Keyword search on "JavaScript": report each line of the records that contains it.

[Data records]
○ ○ ○
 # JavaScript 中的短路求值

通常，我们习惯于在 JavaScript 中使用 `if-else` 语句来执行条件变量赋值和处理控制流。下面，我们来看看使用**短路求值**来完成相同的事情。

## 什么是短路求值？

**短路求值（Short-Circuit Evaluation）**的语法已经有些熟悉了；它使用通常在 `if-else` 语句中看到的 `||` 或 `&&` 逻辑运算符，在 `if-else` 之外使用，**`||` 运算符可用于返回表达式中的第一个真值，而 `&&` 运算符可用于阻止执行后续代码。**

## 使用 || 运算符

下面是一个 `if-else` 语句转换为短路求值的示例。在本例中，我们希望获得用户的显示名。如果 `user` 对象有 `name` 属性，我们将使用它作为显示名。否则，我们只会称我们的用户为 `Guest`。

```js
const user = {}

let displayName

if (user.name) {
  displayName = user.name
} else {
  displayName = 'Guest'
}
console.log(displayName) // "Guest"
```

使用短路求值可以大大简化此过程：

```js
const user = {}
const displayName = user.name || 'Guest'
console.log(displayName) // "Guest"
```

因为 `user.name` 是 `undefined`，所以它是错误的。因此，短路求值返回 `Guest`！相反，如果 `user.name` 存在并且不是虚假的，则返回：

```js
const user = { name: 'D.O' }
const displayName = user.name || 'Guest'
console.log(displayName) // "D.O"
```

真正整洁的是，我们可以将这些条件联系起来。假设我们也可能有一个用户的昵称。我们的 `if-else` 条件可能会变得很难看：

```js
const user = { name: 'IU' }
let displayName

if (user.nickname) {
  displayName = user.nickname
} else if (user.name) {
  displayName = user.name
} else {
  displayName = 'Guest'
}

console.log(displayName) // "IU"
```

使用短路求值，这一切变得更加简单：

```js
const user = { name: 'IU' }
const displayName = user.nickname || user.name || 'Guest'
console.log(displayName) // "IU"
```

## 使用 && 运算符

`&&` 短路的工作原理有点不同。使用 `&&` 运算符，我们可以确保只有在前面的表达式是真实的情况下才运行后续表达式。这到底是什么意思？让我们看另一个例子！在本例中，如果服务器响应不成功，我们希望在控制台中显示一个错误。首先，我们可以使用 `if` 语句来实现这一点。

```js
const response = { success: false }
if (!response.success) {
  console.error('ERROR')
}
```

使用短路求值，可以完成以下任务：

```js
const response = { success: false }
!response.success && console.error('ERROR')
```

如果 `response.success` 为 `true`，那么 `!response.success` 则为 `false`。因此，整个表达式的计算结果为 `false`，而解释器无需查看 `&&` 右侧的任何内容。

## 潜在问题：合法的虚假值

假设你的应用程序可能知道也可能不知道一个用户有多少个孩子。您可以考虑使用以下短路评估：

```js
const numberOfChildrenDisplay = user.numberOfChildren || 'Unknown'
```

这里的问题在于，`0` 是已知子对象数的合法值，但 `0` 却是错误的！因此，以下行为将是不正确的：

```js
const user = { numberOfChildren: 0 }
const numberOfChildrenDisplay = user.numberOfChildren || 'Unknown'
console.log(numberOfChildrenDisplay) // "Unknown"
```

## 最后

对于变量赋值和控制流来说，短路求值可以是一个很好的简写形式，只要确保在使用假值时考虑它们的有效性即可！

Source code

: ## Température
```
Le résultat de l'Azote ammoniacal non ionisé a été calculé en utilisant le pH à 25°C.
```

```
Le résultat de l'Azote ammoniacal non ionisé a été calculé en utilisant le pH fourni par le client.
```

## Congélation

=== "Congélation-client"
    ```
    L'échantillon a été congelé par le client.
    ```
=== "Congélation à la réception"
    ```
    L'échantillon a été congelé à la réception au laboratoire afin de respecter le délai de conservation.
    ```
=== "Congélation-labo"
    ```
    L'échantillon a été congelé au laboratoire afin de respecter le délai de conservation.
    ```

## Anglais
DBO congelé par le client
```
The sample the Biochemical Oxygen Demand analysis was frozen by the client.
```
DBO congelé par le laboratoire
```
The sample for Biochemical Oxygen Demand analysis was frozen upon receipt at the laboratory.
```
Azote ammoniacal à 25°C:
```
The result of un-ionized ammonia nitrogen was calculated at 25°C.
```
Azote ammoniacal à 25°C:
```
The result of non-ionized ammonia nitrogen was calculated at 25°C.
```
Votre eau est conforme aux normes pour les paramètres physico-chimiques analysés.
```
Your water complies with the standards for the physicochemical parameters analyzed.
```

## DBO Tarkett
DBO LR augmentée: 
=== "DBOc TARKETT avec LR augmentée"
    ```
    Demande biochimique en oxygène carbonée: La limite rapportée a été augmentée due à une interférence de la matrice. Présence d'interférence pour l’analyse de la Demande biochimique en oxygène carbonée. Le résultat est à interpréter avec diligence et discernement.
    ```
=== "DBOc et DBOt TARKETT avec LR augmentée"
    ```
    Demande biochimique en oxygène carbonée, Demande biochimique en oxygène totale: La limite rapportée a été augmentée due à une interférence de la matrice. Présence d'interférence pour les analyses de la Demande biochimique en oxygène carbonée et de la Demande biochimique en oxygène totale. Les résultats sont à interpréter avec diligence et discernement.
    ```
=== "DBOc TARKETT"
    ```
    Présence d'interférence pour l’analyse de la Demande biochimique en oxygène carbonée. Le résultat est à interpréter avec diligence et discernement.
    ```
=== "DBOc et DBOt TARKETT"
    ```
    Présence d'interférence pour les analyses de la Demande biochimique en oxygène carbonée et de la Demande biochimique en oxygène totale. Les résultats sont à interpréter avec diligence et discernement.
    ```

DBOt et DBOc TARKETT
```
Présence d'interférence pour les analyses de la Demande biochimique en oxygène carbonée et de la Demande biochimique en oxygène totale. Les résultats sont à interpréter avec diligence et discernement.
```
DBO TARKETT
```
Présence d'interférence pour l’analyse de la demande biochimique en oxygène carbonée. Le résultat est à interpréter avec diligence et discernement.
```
○ ○ ○
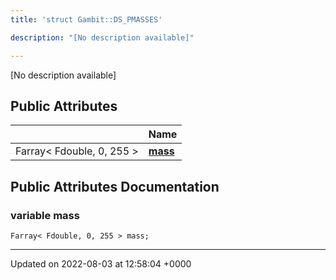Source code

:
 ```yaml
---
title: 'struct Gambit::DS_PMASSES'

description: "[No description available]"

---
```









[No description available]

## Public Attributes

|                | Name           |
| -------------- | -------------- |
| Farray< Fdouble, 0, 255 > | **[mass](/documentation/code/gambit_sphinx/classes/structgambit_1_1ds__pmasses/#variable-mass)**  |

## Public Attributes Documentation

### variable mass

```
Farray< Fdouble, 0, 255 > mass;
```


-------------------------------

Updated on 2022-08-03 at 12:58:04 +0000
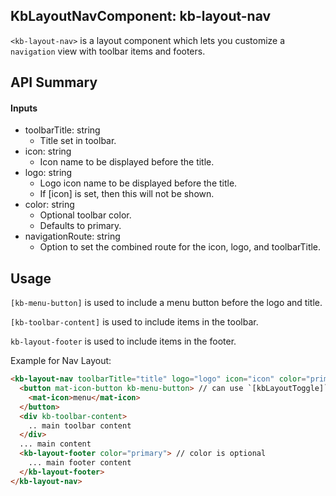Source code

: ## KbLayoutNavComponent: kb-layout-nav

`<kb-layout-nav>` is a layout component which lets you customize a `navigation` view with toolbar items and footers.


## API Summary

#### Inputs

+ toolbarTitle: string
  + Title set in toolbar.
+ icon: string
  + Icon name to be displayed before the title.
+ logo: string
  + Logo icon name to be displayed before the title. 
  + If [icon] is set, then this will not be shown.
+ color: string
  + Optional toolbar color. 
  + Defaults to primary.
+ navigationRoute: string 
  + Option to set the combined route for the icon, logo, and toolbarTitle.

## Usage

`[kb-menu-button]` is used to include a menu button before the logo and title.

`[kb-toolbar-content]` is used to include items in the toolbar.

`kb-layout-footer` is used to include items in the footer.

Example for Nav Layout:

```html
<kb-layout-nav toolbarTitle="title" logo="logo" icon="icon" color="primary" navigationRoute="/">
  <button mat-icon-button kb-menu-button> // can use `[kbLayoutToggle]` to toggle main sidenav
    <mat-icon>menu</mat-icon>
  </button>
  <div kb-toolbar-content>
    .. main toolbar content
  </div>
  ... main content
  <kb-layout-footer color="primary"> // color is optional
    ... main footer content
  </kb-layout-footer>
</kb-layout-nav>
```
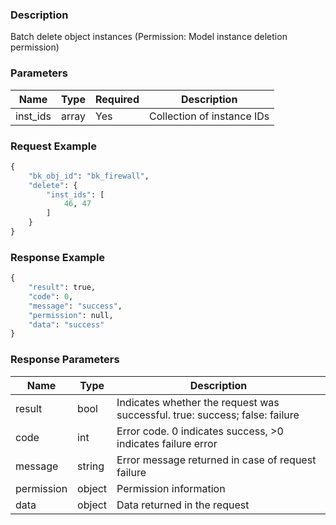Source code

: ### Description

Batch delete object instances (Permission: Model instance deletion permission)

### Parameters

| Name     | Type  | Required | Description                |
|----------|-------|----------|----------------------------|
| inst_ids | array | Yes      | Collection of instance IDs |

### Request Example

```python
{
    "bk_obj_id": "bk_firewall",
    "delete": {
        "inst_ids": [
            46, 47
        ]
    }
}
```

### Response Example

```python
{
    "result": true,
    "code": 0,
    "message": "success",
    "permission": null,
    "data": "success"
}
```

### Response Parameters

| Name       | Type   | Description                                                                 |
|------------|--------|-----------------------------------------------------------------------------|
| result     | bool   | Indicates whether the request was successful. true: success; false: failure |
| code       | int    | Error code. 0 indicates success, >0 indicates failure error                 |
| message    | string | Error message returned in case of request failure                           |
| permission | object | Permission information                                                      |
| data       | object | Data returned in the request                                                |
○ ○ ○
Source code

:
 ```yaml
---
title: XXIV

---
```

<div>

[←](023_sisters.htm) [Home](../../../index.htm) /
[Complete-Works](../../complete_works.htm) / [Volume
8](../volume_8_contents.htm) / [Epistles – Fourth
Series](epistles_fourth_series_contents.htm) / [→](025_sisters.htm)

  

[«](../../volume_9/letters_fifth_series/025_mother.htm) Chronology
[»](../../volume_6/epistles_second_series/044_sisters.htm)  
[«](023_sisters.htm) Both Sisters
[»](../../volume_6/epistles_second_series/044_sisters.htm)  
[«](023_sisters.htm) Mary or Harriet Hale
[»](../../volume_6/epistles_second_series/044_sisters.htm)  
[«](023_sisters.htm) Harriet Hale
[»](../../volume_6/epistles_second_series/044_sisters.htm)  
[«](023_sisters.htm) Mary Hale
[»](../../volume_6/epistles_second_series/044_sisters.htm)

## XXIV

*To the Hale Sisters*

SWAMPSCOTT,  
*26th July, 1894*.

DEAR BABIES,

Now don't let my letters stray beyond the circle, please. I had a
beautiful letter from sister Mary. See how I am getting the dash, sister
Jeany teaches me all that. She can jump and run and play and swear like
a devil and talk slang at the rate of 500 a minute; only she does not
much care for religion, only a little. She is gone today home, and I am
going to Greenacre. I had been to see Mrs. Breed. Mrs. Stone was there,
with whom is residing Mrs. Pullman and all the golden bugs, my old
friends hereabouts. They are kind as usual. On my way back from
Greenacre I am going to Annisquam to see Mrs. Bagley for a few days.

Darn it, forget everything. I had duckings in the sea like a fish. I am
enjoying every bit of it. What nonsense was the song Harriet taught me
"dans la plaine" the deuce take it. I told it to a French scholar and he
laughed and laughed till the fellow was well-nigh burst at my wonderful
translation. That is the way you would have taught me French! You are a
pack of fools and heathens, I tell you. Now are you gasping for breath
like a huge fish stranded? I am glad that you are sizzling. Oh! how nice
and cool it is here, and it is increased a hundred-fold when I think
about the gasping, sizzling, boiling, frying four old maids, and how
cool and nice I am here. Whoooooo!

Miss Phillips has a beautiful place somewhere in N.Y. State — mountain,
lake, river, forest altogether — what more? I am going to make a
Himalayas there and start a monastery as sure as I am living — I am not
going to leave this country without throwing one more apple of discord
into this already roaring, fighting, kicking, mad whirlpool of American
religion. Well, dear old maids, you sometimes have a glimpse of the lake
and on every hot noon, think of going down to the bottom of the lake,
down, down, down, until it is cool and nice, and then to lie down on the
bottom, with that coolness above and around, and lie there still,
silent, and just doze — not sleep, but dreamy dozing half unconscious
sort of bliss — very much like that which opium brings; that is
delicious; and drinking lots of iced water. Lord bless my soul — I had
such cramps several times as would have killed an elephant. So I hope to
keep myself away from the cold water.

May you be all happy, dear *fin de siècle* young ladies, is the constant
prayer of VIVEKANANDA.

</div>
○ ○ ○
Response below:
 # JavaScript 中的短路求值
通常，我们习惯于在 JavaScript 中使用 `if-else` 语句来执行条件变量赋值和处理控制流。下面，我们来看看使用**短路求值**来完成相同的事情。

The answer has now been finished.